This work addresses the boundary blurring and artifacts in RGB-guided depth super-resolution caused by misleading color and texture cues. To this end, it introduces— for the first time—the global semantic priors from the DINOv2 pre-trained vision transformer and proposes a Guided Token Attention module that iteratively aligns RGB and depth features through a cross-modal attention mechanism. Furthermore, a multi-level semantic context selective injection strategy is designed to enable semantic-aware depth map reconstruction. The proposed method consistently outperforms existing approaches across multiple datasets and scale factors, significantly enhancing the sharpness of depth boundaries and the recovery of structural details.
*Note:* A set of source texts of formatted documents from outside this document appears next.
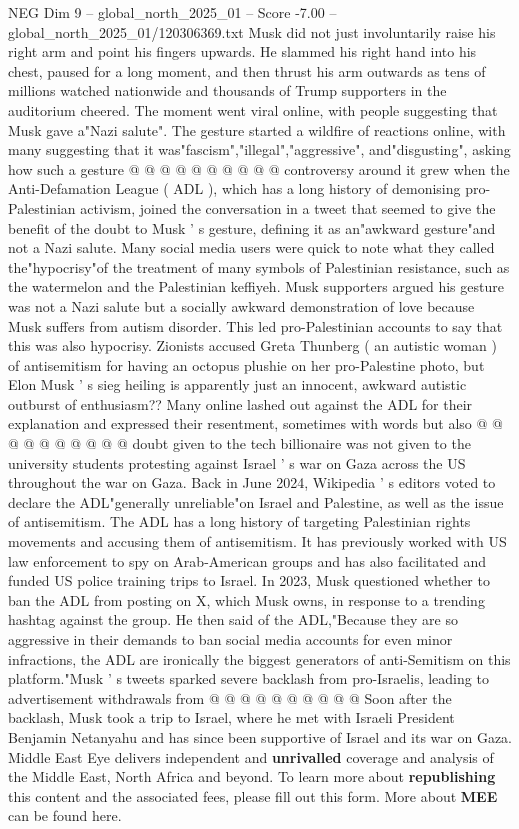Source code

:\begin{textsample}{NEG Dim 9 – global\_north\_2025\_01 – Score -7.00 – global\_north\_2025\_01/120306369.txt}
Musk did not just involuntarily raise his right arm and point his fingers upwards.
He slammed his right hand into his chest, paused for a long moment, and then thrust his arm outwards as tens of millions watched nationwide and thousands of Trump supporters in the auditorium cheered.
The moment went viral online, with people suggesting that Musk gave a"Nazi salute".
The gesture started a wildfire of reactions online, with many suggesting that it was"fascism","illegal","aggressive", and"disgusting", asking how such a gesture @ @ @ @ @ @ @ @ @ @ controversy around it grew when the Anti-Defamation League ( ADL ), which has a long history of demonising pro-Palestinian activism, joined the conversation in a tweet that seemed to give the benefit of the doubt to Musk ' s gesture, defining it as an"awkward gesture"and not a Nazi salute.
Many social media users were quick to note what they called the"hypocrisy"of the treatment of many symbols of Palestinian resistance, such as the watermelon and the Palestinian keffiyeh.
Musk supporters argued his gesture was not a Nazi salute but a socially awkward demonstration of love because Musk suffers from autism disorder.
This led pro-Palestinian accounts to say that this was also hypocrisy.
Zionists accused Greta Thunberg ( an autistic woman ) of antisemitism for having an octopus plushie on her pro-Palestine photo, but Elon Musk ' s sieg heiling is apparently just an innocent, awkward autistic outburst of enthusiasm??
Many online lashed out against the ADL for their explanation and expressed their resentment, sometimes with words but also @ @ @ @ @ @ @ @ @ @ doubt given to the tech billionaire was not given to the university students protesting against Israel ' s war on Gaza across the US throughout the war on Gaza.
Back in June 2024, Wikipedia ' s editors voted to declare the ADL"generally unreliable"on Israel and Palestine, as well as the issue of antisemitism.
The ADL has a long history of targeting Palestinian rights movements and accusing them of antisemitism.
It has previously worked with US law enforcement to spy on Arab-American groups and has also facilitated and funded US police training trips to Israel.
In 2023, Musk questioned whether to ban the ADL from posting on X, which Musk owns, in response to a trending hashtag against the group.
He then said of the ADL,"Because they are so aggressive in their demands to ban social media accounts for even minor infractions, the ADL are ironically the biggest generators of anti-Semitism on this platform."Musk ' s tweets sparked severe backlash from pro-Israelis, leading to advertisement withdrawals from @ @ @ @ @ @ @ @ @ @ Soon after the backlash, Musk took a trip to Israel, where he met with Israeli President Benjamin Netanyahu and has since been supportive of Israel and its war on Gaza.
Middle East Eye delivers independent and \textbf{unrivalled} coverage and analysis of the Middle East, North Africa and beyond.
To learn more about \textbf{republishing} this content and the associated fees, please fill out this form.
More about \textbf{MEE} can be found here.

\end{textsample}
Guided depth super-resolution (GDSR) is a multi-modal approach for depth map super-resolution that relies on a low-resolution depth map and a high-resolution RGB image to restore finer structural details. However, the misleading color and texture cues indicating depth discontinuities in RGB images often lead to artifacts and blurred depth boundaries in the generated depth map. We propose a solution that introduces global contextual semantic priors, generated from pretrained vision transformer token embeddings. Our approach to distilling semantic knowledge from pretrained token embeddings is motivated by their demonstrated effectiveness in related monocular depth estimation tasks. We introduce a Guided Token Attention (GTA) module, which iteratively aligns encoded RGB spatial features with depth encodings, using cross-attention for selectively injecting global semantic context extracted from different layers of a pretrained vision transformer. Additionally, we present an architecture called Neural Attention for Implicit Multi-token Alignment (NAIMA), which integrates DINOv2 with GTA blocks for a semantics-aware GDSR. Our proposed architecture, with its ability to distill semantic knowledge, achieves significant improvements over existing methods across multiple scaling factors and datasets.